Christine stares. “But why would he want to do that?”

“Doctor Maji,” Christine says sharply. “What’s going on here?”

The power goes out just as the sun dips completely past the horizon.

Doctor Maji’s jury-rigged lights keep running, but the rest of the building has fallen into darkness; Blake goes to the door and peers down the pitch-black hall, but Maji stands, looking petrified -

“Don’t,” Maji says, voice low with warning. “Whatever you do, do not step out of the light. Not a toe.”

A high-pitched humming fills the air, a murmuring that rises and rises in volume till it fills the air around them until it hurts to hear. Christine fingers the strap across her chest and tries to breathe deeply, in and out, feeling her blood rush to her limbs with panic.

“Chyort,” Kostya says desperately, his hands over his ears, “kakogo chyorta,” and he backs away into the middle of the wide circle of the light, grasping hard at Christine’s elbow.

“What the hell is that,” Medina says, looking back at them confusedly before he peers again into the empty blackness. “Bugs?”

“Don’t,” Maji says again, pushing past Christine, “what did I tell you, don’t - ”

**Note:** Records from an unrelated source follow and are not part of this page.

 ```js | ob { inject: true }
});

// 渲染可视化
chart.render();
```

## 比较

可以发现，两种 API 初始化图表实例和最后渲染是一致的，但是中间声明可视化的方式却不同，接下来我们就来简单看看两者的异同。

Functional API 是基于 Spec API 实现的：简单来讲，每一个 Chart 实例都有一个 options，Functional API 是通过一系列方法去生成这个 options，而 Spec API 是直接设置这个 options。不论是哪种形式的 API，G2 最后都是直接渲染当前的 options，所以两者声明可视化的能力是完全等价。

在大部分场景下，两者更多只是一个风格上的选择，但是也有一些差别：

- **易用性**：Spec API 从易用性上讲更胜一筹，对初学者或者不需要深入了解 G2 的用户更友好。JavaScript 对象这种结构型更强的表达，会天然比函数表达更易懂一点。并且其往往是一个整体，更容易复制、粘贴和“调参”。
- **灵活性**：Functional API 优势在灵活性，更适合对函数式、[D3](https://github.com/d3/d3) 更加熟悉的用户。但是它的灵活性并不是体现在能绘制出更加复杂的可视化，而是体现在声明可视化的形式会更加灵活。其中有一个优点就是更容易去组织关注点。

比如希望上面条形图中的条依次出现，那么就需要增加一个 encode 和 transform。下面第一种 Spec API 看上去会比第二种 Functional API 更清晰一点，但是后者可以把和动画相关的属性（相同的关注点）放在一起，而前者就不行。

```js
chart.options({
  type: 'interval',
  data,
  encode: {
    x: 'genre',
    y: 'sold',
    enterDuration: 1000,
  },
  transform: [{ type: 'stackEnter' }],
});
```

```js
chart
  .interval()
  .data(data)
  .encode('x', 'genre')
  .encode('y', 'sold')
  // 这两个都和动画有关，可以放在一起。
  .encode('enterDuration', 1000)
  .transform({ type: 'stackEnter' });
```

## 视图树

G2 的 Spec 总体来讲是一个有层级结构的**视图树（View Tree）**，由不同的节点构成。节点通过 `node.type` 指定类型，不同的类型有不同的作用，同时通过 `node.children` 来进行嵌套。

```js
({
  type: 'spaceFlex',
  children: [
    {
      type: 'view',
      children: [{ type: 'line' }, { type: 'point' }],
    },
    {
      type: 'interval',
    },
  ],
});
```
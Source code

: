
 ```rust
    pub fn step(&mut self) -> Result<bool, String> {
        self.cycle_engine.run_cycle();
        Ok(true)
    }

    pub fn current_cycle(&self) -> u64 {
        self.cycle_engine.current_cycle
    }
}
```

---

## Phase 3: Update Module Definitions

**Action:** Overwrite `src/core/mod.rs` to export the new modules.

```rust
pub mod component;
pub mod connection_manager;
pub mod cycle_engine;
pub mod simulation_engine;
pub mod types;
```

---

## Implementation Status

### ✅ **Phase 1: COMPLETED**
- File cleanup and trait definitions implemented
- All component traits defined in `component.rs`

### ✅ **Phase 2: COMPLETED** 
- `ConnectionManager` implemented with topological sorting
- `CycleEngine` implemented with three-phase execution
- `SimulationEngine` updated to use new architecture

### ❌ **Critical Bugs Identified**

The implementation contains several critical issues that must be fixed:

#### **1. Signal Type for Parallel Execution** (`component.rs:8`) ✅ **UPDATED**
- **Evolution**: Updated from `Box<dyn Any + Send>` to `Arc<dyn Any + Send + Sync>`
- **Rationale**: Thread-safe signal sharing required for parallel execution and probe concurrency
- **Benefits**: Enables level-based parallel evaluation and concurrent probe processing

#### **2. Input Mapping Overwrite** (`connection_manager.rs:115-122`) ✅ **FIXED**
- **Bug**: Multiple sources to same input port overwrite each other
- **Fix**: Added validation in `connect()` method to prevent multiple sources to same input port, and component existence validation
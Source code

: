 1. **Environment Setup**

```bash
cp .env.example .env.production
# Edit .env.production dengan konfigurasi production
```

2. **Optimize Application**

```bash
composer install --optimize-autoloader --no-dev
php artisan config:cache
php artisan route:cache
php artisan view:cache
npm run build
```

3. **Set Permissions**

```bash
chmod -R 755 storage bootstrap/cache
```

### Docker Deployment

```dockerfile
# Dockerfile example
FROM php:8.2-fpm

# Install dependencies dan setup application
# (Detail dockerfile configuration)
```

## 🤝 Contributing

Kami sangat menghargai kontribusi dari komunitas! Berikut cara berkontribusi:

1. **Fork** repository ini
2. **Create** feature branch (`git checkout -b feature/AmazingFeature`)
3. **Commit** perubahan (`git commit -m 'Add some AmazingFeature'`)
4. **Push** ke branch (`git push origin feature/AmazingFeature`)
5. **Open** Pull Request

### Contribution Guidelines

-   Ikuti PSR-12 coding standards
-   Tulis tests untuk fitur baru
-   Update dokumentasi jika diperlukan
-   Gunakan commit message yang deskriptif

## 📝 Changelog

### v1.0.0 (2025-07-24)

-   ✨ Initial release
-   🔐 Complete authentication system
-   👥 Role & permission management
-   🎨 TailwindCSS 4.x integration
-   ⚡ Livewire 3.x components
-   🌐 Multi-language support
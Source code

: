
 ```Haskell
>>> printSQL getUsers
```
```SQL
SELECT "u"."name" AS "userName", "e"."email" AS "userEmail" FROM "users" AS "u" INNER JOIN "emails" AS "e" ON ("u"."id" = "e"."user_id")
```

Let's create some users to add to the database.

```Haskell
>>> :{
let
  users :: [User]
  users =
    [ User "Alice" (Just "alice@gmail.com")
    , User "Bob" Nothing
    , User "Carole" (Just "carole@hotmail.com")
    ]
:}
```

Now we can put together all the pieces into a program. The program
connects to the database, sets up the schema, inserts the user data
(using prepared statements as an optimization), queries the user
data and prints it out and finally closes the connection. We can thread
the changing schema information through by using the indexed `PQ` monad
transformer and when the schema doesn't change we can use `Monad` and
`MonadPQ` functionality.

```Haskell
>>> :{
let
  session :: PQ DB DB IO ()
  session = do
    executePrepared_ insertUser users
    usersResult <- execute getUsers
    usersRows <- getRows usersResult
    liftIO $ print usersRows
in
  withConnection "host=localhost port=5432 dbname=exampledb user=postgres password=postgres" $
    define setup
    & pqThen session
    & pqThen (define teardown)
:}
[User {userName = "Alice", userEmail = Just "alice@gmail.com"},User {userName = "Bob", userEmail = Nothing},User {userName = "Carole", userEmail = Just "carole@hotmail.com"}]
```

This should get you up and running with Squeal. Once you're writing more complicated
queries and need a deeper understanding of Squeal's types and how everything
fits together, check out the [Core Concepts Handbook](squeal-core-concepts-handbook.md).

Medina steps into the shadows, and he jerks like someone’s pulled him with all their strength; his head snaps back and his arm flails and before he has time for more than a terrible cut-off grunt he is gone into the darkness. There’s a horrible screeching, ripping noise, like a million teeth tearing into flesh at once, a billion insects buzzing in some kind of sick harmony, and Blake has her phaser out, her eyes wide and uncertain, and Kostya’s shouting something beside Christine but she can’t hear him over the noise and she can’t see anything of what’s happening in the shadows.

She steps forward for a closer look, shielding her eyes from the glare of Maji’s lights, and it’s like moving through water, moving in slow motion; she knows she’s calling Medina’s name but the sound is muffled and distant by the time it reaches her ears. The smell of blood and viscera chokes the air, and she gags, but heedless of Kostya at her side and Doctor Maji’s firm grip on her wrist, tugging at her, keeping her away from the darkness, she stretches her other hand out to pull Medina back -

The noise lets up suddenly, and there’s a moment of hideous, shocked silence before his broken skeleton collapses back into their ring of artificial light and crumbles into a fine dust.